This is not only offensive and hypocritical, but also dishonest–unless Quindlen really does unwind by watching her three teenage children romping on the playgrounds in her Upper West Side neighborhood, and by chatting up the nannies who congregate on the benches there. (It’s also a peculiar insult to lob at Augusta National’s members, whose average age is well past retirement age.) Quindlen is not a golfer, and she doesn’t know the game, and she hasn’t met the men who are the target of her attack; perhaps she feels she knows their type. Her column, like Selena Roberts’ tirade in The Times, is really just sexual profiling. The guiding sensibility is not enlightenment but indiscriminate loathing. And that’s exactly what “gender bigotry” is.
LAST NOVEMBER, TY VOTAW, THE COMMISSIONER of the LPGA Tour, endorsed Martha Burk’s ongoing indictment of Augusta National. Of course, the LPGA has exclusionary policies of its own; only women are allowed to become LPGA-certified teaching and club professionals, and only women may compete on the LPGA Tour. Votaw said he hopes the LPGA will soon reverse its 43-year-old ban on permitting male teaching and club pros to join the LPGA–it hasn’t done so yet–but that excluding male competitors from LPGA Tour events will always be a necessity, “due to the physiological differences between men and women.”
No golfer would deny that such differences exist. The average male touring pro drives the ball 30 or 40 yards farther than the average female touring pro and has numerous other strength-related advantages. Male touring pros also putt better, as a group, than female touring pros do, for unknown reasons.
Physiological differences are not the only ones that separate golfers of different sexes; they’re not even the biggest ones. At most clubs, in fact, the average female golfer is about as different from the average male golfer as a member of the Phenomenal Ladies Motorcycle Club is from a Hells Angel.
The main difference can be reduced to this: Male golfers have a much greater tendency than female golfers to view playing golf as the most important nonwork, nonfamily activity in their lives, and to conduct themselves accordingly. At my own small club, for example, the men, as a group, are far more likely to: play in rain, hail, burning heat, darkness and snow; keep score; offer unsolicited, counterproductive swing advice to their playing partners; practice their short game; buy a stupid thing they saw in a Golf Channel infomercial; describe, shot by shot, a dreary recent round; employ a caddie; refuse to play without having something on the line; play more than 18 holes in a day; travel anywhere at all for the sole purpose of playing golf; and regularly watch women’s golf tournaments on TV. The women at my club, meanwhile, are generally more likely, as a group, to: believe that luncheons and dinner dances are essential club activities; skip a tournament if they feel it’s someone else’s turn to win the trophy; call it a day after nine holes; hold no particular opinion about the condition of the greens; urinate in designated areas only; view changing the color of the clubhouse trim as a capital-spending priority; refuse to play for money; and complain about the two talented young sisters who spend virtually every afternoon honing their game on our practice green or driving range. (Basic beef: Where’s their mother?)

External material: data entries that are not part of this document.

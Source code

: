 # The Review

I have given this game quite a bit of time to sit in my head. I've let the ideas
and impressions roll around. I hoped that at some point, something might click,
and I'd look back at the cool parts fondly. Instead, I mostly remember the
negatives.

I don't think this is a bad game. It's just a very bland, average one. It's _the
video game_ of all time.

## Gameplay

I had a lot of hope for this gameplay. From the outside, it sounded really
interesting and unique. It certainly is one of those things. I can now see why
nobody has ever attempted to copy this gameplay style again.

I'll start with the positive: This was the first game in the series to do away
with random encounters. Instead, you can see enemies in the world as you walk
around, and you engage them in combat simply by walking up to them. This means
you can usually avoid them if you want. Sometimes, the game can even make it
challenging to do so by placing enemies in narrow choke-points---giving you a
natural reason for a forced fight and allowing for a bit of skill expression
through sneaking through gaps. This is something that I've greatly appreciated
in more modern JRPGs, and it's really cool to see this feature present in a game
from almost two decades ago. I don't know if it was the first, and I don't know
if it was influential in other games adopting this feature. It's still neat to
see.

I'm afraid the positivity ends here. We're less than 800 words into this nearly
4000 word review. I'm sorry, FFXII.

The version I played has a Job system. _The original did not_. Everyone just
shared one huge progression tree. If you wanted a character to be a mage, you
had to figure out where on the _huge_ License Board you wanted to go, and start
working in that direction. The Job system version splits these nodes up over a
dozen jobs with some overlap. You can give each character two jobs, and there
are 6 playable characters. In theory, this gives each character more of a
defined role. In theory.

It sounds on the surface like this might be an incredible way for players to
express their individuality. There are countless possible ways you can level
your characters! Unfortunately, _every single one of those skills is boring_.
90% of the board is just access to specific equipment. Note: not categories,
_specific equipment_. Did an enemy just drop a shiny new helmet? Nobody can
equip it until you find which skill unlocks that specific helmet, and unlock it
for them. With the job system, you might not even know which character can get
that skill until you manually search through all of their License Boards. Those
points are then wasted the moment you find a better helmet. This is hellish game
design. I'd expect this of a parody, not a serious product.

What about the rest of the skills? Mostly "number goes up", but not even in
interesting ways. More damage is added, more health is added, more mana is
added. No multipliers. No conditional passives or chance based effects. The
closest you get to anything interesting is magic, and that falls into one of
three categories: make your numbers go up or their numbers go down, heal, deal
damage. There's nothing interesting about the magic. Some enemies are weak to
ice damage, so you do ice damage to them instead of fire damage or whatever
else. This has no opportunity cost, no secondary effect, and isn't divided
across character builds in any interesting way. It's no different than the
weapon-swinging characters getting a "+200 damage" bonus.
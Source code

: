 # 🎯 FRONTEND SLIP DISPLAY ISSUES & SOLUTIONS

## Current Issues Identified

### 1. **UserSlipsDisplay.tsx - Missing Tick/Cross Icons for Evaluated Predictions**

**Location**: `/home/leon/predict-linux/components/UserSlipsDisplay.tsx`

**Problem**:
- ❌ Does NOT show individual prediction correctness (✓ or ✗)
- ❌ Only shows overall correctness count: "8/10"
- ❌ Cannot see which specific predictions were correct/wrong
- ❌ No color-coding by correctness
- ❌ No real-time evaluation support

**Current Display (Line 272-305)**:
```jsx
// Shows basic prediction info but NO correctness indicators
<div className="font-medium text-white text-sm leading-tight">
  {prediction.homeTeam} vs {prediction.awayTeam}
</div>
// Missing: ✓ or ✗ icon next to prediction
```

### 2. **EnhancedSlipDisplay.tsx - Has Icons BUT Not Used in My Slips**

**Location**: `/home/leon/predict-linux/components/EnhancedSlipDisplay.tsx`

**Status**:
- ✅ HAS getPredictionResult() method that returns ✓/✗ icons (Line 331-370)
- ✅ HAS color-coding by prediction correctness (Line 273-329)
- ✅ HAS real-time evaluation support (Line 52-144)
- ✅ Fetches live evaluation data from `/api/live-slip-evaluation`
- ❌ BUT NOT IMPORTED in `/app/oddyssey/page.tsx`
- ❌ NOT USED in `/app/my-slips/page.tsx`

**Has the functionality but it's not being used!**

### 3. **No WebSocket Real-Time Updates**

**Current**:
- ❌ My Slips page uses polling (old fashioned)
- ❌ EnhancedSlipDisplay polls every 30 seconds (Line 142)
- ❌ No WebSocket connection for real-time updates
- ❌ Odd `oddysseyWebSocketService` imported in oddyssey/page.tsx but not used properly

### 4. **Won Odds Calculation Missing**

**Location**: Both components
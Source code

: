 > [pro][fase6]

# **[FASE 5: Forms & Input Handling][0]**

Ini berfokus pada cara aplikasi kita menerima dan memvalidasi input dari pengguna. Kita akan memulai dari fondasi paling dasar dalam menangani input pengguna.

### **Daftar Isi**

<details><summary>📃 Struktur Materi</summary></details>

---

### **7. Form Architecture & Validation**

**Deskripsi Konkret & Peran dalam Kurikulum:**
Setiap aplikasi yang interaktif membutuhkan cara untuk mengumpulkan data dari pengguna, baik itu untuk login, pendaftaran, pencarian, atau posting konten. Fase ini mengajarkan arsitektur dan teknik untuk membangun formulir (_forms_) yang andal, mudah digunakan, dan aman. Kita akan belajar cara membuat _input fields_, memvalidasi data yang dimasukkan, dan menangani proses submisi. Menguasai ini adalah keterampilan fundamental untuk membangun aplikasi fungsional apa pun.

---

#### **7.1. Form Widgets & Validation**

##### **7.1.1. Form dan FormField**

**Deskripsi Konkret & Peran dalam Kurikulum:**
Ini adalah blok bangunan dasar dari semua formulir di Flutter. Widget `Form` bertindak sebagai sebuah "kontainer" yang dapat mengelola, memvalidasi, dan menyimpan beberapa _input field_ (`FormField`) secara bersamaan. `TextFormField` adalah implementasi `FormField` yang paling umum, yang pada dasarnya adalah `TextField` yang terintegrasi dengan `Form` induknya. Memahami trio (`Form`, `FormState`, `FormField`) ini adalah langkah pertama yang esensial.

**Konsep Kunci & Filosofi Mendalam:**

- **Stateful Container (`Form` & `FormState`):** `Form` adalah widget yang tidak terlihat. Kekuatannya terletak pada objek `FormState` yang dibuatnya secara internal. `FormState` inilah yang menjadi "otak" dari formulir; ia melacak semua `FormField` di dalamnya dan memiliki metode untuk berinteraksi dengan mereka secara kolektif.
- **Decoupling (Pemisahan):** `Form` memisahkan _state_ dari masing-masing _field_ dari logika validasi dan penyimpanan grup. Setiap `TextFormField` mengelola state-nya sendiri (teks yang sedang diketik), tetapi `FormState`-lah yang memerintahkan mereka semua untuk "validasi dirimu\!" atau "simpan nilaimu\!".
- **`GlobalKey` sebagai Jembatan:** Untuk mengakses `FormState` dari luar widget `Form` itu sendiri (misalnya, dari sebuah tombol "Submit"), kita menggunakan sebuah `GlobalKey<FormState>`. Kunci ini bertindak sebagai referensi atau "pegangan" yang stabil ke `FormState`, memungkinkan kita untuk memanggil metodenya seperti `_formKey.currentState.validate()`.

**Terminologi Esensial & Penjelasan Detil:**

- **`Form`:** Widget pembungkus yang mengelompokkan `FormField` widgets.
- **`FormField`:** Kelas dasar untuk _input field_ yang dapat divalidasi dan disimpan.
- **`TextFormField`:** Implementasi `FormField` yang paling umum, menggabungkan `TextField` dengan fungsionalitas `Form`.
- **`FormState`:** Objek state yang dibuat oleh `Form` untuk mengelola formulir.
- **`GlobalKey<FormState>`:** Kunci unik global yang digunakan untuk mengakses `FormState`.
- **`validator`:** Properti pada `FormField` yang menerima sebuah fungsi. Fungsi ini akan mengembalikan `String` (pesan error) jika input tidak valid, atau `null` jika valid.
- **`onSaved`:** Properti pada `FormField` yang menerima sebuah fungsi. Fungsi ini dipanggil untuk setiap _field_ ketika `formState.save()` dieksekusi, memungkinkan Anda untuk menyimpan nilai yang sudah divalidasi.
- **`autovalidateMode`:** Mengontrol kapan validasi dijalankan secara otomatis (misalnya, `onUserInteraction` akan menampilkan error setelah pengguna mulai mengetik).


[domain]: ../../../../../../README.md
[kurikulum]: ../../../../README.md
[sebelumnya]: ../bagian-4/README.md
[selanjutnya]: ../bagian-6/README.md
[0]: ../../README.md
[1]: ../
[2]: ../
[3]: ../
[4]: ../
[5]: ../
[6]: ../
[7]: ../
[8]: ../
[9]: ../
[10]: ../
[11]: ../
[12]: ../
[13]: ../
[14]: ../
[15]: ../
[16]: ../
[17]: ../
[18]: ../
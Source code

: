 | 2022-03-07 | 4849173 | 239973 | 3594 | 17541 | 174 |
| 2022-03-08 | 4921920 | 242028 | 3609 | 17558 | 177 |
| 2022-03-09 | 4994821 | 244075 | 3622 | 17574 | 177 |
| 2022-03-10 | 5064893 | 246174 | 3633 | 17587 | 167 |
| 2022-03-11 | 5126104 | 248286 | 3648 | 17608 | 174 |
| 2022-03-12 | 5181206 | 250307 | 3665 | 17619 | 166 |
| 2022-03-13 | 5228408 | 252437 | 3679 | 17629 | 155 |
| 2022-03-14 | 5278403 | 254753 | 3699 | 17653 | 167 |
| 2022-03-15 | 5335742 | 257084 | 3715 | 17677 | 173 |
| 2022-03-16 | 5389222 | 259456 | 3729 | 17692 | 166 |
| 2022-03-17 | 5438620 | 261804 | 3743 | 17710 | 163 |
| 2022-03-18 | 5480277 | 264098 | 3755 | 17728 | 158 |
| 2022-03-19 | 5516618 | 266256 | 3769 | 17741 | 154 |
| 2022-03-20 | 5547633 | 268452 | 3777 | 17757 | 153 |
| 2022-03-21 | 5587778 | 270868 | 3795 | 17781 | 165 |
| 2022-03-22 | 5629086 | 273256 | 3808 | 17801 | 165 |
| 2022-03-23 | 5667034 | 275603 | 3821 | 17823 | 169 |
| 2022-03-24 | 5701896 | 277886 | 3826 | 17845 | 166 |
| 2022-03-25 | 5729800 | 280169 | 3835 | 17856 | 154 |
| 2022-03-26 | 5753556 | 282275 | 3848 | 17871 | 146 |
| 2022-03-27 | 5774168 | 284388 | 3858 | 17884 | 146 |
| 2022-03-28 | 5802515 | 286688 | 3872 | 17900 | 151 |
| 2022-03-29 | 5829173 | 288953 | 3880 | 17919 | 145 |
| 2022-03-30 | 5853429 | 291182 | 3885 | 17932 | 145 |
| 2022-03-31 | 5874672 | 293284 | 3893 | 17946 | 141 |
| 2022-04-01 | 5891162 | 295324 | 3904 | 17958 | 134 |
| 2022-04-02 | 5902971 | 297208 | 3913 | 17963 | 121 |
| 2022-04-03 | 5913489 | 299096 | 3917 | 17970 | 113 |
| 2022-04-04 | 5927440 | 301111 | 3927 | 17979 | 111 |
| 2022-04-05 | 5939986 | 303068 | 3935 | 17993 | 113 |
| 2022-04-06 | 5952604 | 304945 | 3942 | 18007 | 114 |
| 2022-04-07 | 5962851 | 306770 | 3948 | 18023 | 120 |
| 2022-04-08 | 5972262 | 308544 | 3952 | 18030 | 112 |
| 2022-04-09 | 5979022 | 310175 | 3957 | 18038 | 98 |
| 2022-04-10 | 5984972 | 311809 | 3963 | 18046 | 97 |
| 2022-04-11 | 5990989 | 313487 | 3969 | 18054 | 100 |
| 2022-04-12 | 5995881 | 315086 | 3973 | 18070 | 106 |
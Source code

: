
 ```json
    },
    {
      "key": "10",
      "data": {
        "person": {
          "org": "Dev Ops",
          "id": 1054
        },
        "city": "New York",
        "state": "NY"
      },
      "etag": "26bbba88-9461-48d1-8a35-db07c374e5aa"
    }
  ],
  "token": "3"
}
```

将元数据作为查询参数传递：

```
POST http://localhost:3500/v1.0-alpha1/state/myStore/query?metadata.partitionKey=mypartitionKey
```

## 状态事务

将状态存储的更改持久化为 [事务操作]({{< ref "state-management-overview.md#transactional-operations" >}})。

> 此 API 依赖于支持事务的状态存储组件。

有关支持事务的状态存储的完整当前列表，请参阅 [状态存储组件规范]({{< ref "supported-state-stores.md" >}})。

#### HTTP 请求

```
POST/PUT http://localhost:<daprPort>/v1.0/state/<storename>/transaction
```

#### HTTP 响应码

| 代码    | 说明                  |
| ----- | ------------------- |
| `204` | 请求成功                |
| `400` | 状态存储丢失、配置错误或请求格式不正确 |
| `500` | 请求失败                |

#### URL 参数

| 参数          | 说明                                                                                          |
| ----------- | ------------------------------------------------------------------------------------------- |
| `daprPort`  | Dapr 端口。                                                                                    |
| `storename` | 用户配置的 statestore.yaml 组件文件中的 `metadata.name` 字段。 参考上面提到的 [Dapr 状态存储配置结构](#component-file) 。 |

Even if men could be persuaded to pee only indoors, male golfers and female golfers would still be divided by more than physiognomy. My brother and I usually see each other just a few times a year, inevitably on a golf course. “What did you two talk about?” my wife will ask when I return, and I’ll answer, truthfully, “Our swings.” My Sunday-morning golf buddies are my best male friends in the whole world, but there are more than a few of them whose occupations I don’t know: The subject has never come up. My wife used to think that the apparent apathy of my friends and me concerning the details of one another’s personal and professional lives was pitiable; she now accepts that men have a different way of being important to their friends–just as I now accept that when she speaks to me in anguish about some crisis, she’s more likely to be looking for sympathy and emotional support than for a step-by-step solution to a specific problem. Men don’t lack “feelings”; they just tend to express them less directly, and to relate to one another not by talking on the phone into the wee hours of the night, or by holding a slumber party with the other members of their mah-jongg club, but by flying through a snowstorm to play 36 a day in Myrtle Beach.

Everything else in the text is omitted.